Star Trek’s Next Bold Frontier: Fans Unveil the Perfect Blueprint After the Latest Cancellation
Star Trek has set phasers to divide as the cancellation of Star Trek: Starfleet Academy sparks a fandom firefight—critics cheering a win for their complaints, devotees flooding feeds to mourn a series they say was just getting started.
Star Trek just did the thing it always does best: split the room. Paramount canceled Star Trek: Starfleet Academy, and the fandom immediately turned into a tug-of-war. Some folks are fist-pumping that their complaints landed, others are upset a show they connected with got axed to appease a louder corner of the audience. Even William Shatner weighed in online with the reasonable take that, hey, there should be Trek for everyone. The arguments? Not stopping anytime soon.
The fan pitch gaining traction: hand the keys to Seth MacFarlane
In a very online twist, one Reddit thread floated an idea you might initially laugh off, then think about for a minute: when Alex Kurtzman eventually steps aside as the franchise boss, let Seth MacFarlane steer the ship.
If your brain immediately jumps to Family Guy, American Dad, or the widely panned A Million Ways to Die in the West and you’re thinking "absolutely not," I get it. But the counterargument is The Orville, MacFarlane’s sci-fi series that started as a hangout-y spoof and quietly grew into something that understood Star Trek’s DNA better than some official Trek has in a while.
"I know The Orville wasn’t flawless. Some episodes missed the mark, and the humor was sometimes a bit 'off.' But because it wasn’t officially Star Trek, it had the freedom to experiment and try new things. When you look past the occasional awkward joke, MacFarlane proved he genuinely gets the 'feel' and optimism of the TNG era. If he were running actual Star Trek, he wouldn’t need to spoof it.
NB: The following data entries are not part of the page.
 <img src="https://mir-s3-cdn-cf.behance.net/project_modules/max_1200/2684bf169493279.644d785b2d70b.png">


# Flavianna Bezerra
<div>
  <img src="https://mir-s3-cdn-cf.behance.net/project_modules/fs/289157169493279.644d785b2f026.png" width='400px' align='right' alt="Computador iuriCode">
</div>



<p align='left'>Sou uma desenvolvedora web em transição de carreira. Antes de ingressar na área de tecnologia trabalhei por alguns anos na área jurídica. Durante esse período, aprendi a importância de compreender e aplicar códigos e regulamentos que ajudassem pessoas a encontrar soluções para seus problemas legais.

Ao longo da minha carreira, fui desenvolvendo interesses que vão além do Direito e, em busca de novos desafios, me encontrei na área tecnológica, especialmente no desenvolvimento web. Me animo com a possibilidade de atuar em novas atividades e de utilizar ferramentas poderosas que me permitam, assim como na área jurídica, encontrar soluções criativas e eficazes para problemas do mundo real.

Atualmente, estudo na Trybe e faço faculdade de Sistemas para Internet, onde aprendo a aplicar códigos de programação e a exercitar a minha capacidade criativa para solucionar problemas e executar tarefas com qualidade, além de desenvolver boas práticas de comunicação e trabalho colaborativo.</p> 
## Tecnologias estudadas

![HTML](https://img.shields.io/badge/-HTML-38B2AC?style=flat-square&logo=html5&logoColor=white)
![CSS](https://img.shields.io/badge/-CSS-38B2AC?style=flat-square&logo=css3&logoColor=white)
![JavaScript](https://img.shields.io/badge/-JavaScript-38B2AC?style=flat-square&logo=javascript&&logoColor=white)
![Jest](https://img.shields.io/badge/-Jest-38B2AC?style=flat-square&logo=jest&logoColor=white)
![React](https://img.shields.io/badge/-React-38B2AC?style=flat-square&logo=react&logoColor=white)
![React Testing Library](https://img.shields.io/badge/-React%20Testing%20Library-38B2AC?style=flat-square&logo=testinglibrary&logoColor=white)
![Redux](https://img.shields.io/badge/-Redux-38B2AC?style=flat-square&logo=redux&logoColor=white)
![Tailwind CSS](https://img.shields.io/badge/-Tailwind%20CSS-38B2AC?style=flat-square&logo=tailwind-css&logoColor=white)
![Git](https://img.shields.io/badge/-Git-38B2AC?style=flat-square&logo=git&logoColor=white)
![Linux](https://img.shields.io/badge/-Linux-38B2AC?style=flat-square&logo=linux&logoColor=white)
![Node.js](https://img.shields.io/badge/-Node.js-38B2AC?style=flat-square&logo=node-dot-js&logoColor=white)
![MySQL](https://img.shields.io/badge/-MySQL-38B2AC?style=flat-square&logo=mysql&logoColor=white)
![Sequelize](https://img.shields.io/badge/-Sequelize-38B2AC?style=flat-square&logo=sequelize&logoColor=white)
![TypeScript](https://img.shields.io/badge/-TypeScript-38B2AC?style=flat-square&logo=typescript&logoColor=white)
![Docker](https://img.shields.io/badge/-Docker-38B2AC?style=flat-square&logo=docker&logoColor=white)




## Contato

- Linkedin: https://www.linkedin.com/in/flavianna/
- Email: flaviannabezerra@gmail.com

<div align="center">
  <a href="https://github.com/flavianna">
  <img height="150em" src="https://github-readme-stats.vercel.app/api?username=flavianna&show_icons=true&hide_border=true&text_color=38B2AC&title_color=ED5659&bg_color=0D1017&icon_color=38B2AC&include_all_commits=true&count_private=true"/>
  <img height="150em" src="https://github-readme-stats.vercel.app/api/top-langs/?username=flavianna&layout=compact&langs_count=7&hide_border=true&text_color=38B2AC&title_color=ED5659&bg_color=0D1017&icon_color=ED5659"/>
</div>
He could just focus on the earnest, episodic sci-fi storytelling he clearly loves and understands."
Why this idea isn’t as wild as it sounds
- He nails the classic Trek 'morality play' vibe from The Original Series and The Next Generation, with episodes that tee up a big idea and actually wrestle with it.
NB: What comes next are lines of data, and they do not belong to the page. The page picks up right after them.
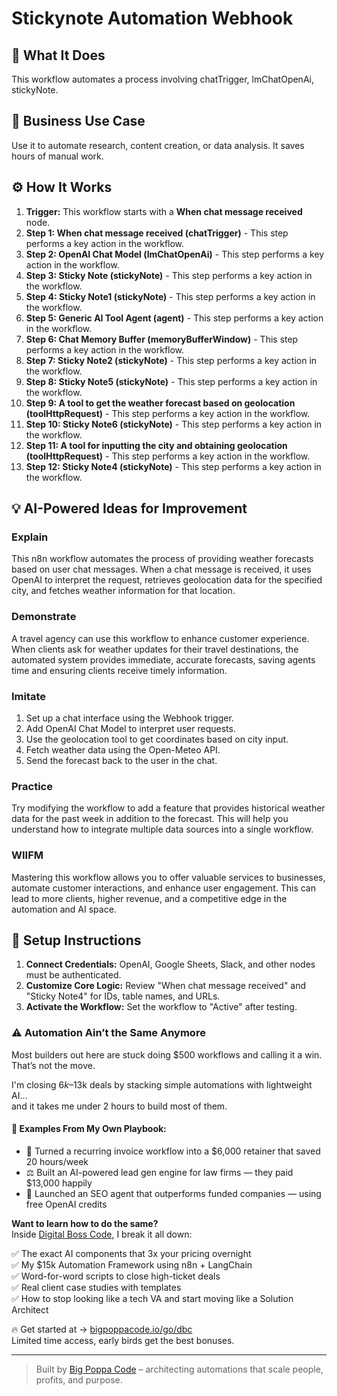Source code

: # Stickynote Automation Webhook

## 🚀 What It Does
This workflow automates a process involving chatTrigger, lmChatOpenAi, stickyNote.

## 💼 Business Use Case
Use it to automate research, content creation, or data analysis. It saves hours of manual work.

## ⚙️ How It Works
1.  **Trigger:** This workflow starts with a **When chat message received** node.
2. **Step 1: When chat message received (chatTrigger)** - This step performs a key action in the workflow.
3. **Step 2: OpenAI Chat Model (lmChatOpenAi)** - This step performs a key action in the workflow.
4. **Step 3: Sticky Note (stickyNote)** - This step performs a key action in the workflow.
5. **Step 4: Sticky Note1 (stickyNote)** - This step performs a key action in the workflow.
6. **Step 5: Generic AI Tool Agent (agent)** - This step performs a key action in the workflow.
7. **Step 6: Chat Memory Buffer (memoryBufferWindow)** - This step performs a key action in the workflow.
8. **Step 7: Sticky Note2 (stickyNote)** - This step performs a key action in the workflow.
9. **Step 8: Sticky Note5 (stickyNote)** - This step performs a key action in the workflow.
10. **Step 9: A tool to get the weather forecast based on geolocation (toolHttpRequest)** - This step performs a key action in the workflow.
11. **Step 10: Sticky Note6 (stickyNote)** - This step performs a key action in the workflow.
12. **Step 11: A tool for inputting the city and obtaining geolocation (toolHttpRequest)** - This step performs a key action in the workflow.
13. **Step 12: Sticky Note4 (stickyNote)** - This step performs a key action in the workflow.

## 💡 AI-Powered Ideas for Improvement
### Explain
This n8n workflow automates the process of providing weather forecasts based on user chat messages. When a chat message is received, it uses OpenAI to interpret the request, retrieves geolocation data for the specified city, and fetches weather information for that location.

### Demonstrate
A travel agency can use this workflow to enhance customer experience. When clients ask for weather updates for their travel destinations, the automated system provides immediate, accurate forecasts, saving agents time and ensuring clients receive timely information.

### Imitate
1. Set up a chat interface using the Webhook trigger.
2. Add OpenAI Chat Model to interpret user requests.
3. Use the geolocation tool to get coordinates based on city input.
4. Fetch weather data using the Open-Meteo API.
5. Send the forecast back to the user in the chat.

### Practice
Try modifying the workflow to add a feature that provides historical weather data for the past week in addition to the forecast. This will help you understand how to integrate multiple data sources into a single workflow.

### WIIFM
Mastering this workflow allows you to offer valuable services to businesses, automate customer interactions, and enhance user engagement. This can lead to more clients, higher revenue, and a competitive edge in the automation and AI space.

## 🔧 Setup Instructions
1. **Connect Credentials:** OpenAI, Google Sheets, Slack, and other nodes must be authenticated.
2. **Customize Core Logic:** Review "When chat message received" and "Sticky Note4" for IDs, table names, and URLs.
3. **Activate the Workflow:** Set the workflow to "Active" after testing.

### ⚠️ Automation Ain’t the Same Anymore

Most builders out here are stuck doing $500 workflows and calling it a win.  
That’s not the move.  

I'm closing $6k–$13k deals by stacking simple automations with lightweight AI...  
and it takes me under 2 hours to build most of them.

#### 🧠 Examples From My Own Playbook:
- 🔁 Turned a recurring invoice workflow into a $6,000 retainer that saved 20 hours/week  
- ⚖️ Built an AI-powered lead gen engine for law firms — they paid $13,000 happily  
- 🚀 Launched an SEO agent that outperforms funded companies — using free OpenAI credits  

**Want to learn how to do the same?**  
Inside [Digital Boss Code](https://bigpoppacode.io/go/dbc), I break it all down:

✅ The exact AI components that 3x your pricing overnight  
✅ My $15k Automation Framework using n8n + LangChain  
✅ Word-for-word scripts to close high-ticket deals  
✅ Real client case studies with templates  
✅ How to stop looking like a tech VA and start moving like a Solution Architect  

🔥 Get started at → [bigpoppacode.io/go/dbc](https://bigpoppacode.io/go/dbc)  
Limited time access, early birds get the best bonuses.

---
> Built by [Big Poppa Code](https://bigpoppacode.io) – architecting automations that scale people, profits, and purpose.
- Multiple fans in that thread said The Orville Season 3 straight-up felt like pure Star Trek.
- Stylistically, one commenter argued The Orville often looked and moved more like old-school Trek than some of the new Trek shows do.
- MacFarlane’s secret sauce is using some crude humor to smuggle in a surprisingly thoughtful, respectful sci-fi show. The jokes are the sugar; the sci-fi is the medicine.
- Yes, not every Orville episode landed, and the comedy could wobble. That’s fair. But because it wasn’t branded 'Star Trek,' the show could experiment in ways an official Trek often can’t.
- If you only know MacFarlane from animated sitcoms and that badly reviewed western, you might miss that he’s got a very sincere, very nerdy handle on optimistic, episodic space exploration.
About that Starfleet Academy backlash
Here’s the messy part. Starfleet Academy took a swing at something different, clearly aiming to pull in younger viewers. That rubbed a chunk of the older fanbase the wrong way, and the reaction had strong gatekeeping energy. Freeze everything in amber long enough and you don’t preserve the franchise — you suffocate it. That’s the tightrope Trek always walks: evolve without making the lifers feel like they’ve been evicted.
This is where the MacFarlane argument gets interesting. He’s shown he can make new ideas feel comfortingly familiar — the kind of creative sleight of hand that lets longtime fans think they’re getting exactly what they want while newer fans discover why this universe is fun in the first place. If Trek needs a caretaker who can bridge those worlds, you can see why his name keeps popping up.
Where this leaves the franchise
For now, the discourse grinds on. Some fans are relieved Starfleet Academy is gone; plenty are bummed a show they connected with got dumped in the name of keeping the peace. Shatner’s right, though: Trek should be a big tent. Whoever leads next — Kurtzman now or someone else down the line — the job is the same as it’s always been: boldly go forward without forgetting why people fell in love with this thing in the first place.